I somehow discovered Colson Whitehead's The Intuitionist, Aaron McGruder's comic strip The Boondocks, and this framework related to race and technology developed by Alondra Nelson around the same time when I was beginning my graduate studies at Pennsylvania State University.
Nelson had been organizing formal discussions about afrofuturism by 1998 and a public forum in 1999. Whitehead's novel was published in early 1999, and McGruder's comic strip was syndicated in April 1999.
I had relocated from Mississippi to Pennsylvania in the fall of 1999. In retrospect, I suppose that move from the South to the Northeast at that moment was crucial.
The student newspaper at Penn State was running The Boondocks strip when I arrived, or at least when I started paying attention. At a university that was so large (more than 40,000 students) and majority white, McGruder's strip gave me a cool and useful connection with black art and ideas. The feelings of isolation and displacement that Huey and Riley Freeman felt about being "pilgrims in an unholy land" was one I could relate to in many ways living in a college town known as "Happy Valley."
I had first met Alondra in the spring of 1998 when I was a participant in an exchange program between my home school, Tougaloo College and New York University. At the time, Alondra was a graduate assistant for a class taught by Tricia Rose and Lisa Duggan. Alondra and I kept in touch, but it wasn't until 1999 and early 2000 that I became more and more immersed in conversations about afrofuturism.

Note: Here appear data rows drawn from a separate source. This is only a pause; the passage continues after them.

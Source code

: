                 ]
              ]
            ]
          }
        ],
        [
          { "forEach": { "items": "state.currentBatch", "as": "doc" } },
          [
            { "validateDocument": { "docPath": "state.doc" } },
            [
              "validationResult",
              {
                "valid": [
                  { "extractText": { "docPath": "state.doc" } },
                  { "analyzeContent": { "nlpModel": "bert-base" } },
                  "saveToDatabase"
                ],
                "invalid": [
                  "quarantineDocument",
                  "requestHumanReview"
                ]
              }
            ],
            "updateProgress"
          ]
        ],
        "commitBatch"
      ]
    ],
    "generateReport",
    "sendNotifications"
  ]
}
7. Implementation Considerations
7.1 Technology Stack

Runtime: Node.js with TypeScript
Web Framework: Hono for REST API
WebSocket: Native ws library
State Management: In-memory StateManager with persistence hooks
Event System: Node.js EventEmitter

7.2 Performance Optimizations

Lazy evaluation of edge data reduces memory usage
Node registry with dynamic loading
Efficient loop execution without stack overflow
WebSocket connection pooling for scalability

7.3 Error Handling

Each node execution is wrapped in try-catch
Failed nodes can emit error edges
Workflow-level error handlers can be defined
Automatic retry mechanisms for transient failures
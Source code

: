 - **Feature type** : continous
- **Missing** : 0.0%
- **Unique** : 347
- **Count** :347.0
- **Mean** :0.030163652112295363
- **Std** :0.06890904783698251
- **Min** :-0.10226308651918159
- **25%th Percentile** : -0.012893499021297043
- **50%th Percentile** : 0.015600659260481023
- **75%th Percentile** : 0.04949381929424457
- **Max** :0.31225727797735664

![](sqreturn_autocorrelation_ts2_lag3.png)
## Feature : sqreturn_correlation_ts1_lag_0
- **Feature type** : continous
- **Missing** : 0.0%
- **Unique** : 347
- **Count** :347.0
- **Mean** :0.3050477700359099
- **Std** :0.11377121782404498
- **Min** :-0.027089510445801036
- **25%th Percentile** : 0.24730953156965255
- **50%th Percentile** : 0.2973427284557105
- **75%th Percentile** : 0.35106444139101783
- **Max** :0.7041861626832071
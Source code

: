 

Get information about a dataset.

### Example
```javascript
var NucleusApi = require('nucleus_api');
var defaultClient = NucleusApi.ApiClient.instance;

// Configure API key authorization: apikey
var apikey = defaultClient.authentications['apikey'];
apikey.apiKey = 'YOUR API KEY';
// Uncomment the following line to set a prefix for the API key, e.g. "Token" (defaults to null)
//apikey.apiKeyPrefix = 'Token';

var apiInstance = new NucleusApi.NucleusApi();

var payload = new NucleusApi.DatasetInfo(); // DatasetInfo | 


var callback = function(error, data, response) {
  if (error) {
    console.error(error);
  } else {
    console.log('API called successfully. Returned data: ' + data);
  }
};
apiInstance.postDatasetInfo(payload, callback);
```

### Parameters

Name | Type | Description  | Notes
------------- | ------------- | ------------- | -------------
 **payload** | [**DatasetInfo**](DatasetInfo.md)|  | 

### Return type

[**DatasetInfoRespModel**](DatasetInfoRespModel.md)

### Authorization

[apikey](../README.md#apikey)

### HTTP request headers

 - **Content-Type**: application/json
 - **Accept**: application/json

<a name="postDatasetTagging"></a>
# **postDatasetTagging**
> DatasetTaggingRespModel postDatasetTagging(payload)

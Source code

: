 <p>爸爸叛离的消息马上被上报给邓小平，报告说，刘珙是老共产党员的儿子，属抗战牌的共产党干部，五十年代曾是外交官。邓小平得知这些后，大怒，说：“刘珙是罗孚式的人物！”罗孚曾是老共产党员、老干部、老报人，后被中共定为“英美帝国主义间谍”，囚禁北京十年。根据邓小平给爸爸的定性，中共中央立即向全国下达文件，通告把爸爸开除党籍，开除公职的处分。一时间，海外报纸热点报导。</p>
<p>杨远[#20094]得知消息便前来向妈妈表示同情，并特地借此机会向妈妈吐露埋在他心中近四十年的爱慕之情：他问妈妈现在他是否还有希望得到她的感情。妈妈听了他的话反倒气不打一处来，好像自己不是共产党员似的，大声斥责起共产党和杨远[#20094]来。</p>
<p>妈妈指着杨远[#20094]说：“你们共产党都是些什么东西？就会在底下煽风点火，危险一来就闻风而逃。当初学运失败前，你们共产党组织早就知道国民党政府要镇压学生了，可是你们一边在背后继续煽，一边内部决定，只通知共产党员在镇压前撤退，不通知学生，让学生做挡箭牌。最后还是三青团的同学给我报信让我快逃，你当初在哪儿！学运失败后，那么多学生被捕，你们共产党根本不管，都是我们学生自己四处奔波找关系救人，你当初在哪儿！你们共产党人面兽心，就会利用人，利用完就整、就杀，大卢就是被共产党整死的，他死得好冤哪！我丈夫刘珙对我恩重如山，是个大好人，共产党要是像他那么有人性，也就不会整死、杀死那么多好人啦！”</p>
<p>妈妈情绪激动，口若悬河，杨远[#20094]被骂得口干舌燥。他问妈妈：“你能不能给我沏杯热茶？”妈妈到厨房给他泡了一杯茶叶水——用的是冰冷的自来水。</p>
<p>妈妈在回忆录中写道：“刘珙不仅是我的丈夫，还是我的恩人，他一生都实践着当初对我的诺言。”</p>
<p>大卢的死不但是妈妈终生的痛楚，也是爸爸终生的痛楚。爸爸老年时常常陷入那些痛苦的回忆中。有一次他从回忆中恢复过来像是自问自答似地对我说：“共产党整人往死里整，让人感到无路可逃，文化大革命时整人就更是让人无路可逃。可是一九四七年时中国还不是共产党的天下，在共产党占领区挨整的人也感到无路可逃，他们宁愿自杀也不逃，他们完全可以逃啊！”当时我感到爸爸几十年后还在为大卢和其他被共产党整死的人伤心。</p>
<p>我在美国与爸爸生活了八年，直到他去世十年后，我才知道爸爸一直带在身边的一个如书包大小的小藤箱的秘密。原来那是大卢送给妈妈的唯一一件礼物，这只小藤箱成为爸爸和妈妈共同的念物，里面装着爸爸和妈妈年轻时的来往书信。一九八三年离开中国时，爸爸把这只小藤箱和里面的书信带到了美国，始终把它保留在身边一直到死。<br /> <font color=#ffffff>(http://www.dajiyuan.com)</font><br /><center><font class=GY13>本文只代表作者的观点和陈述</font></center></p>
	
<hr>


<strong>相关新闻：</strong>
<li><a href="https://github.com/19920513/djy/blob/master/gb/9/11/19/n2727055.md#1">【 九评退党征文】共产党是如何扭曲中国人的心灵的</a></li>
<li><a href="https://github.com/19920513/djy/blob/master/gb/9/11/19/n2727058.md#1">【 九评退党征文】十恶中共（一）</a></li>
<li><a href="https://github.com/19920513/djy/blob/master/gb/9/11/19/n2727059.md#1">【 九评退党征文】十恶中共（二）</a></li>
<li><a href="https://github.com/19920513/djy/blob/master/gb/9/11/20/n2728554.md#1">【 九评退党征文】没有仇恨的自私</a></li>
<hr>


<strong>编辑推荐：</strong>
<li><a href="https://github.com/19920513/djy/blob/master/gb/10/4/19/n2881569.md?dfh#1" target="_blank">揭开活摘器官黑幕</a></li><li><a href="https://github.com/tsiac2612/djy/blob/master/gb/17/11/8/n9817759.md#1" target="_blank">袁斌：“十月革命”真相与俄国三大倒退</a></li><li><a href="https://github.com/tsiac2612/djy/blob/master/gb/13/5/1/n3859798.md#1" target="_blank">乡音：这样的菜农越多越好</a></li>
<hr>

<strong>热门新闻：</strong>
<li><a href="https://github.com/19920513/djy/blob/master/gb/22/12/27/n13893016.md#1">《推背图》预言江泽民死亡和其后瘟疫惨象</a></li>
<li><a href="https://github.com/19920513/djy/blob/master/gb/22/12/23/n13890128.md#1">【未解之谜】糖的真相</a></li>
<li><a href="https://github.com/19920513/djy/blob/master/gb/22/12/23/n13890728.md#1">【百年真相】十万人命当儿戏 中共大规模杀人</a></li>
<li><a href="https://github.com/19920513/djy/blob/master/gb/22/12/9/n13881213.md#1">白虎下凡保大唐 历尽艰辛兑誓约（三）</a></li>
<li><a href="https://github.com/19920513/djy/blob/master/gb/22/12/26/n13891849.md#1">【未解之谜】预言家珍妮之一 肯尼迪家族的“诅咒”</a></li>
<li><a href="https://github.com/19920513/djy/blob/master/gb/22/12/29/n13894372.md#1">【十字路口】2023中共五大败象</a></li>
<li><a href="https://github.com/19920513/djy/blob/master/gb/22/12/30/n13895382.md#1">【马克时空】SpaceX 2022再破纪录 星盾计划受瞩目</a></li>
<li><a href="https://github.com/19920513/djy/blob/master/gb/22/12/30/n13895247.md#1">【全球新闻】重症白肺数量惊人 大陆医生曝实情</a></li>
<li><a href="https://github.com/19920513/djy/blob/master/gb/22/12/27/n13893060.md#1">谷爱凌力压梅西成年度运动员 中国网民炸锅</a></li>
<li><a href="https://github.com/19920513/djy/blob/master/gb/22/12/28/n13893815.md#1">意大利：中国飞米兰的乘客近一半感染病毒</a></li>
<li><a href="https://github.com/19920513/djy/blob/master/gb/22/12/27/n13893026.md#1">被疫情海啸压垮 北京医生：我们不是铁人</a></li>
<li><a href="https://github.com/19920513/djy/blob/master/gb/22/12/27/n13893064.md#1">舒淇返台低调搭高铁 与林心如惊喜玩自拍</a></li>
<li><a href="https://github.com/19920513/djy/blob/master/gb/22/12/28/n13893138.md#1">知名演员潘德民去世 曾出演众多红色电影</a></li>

Sometime during the summer or early fall of 2000, I traveled over to New York City to visit some friends. One of my homegirls, the artist Torkwase Dyson, was reading a paperback issue of Colson Whitehead's The Intuitionist. She told me it was a book about elevators by a black writer who lives Brooklyn. I took a note to remember to pick up that book about elevators.
Looking back, it was important that I was reading a speculative novel about the mechanics of elevators at the time that I was trying to learn more about this critical framework, afrofuturism. At this time, I was also following the ramblings of Huey, a brainy, militant-minded black boy.
This semester, I'm teaching this literature course "Black Nerds Unite." Not surprisingly, my students and I will cover compositions by Whitehead, Nelson, and McGruder.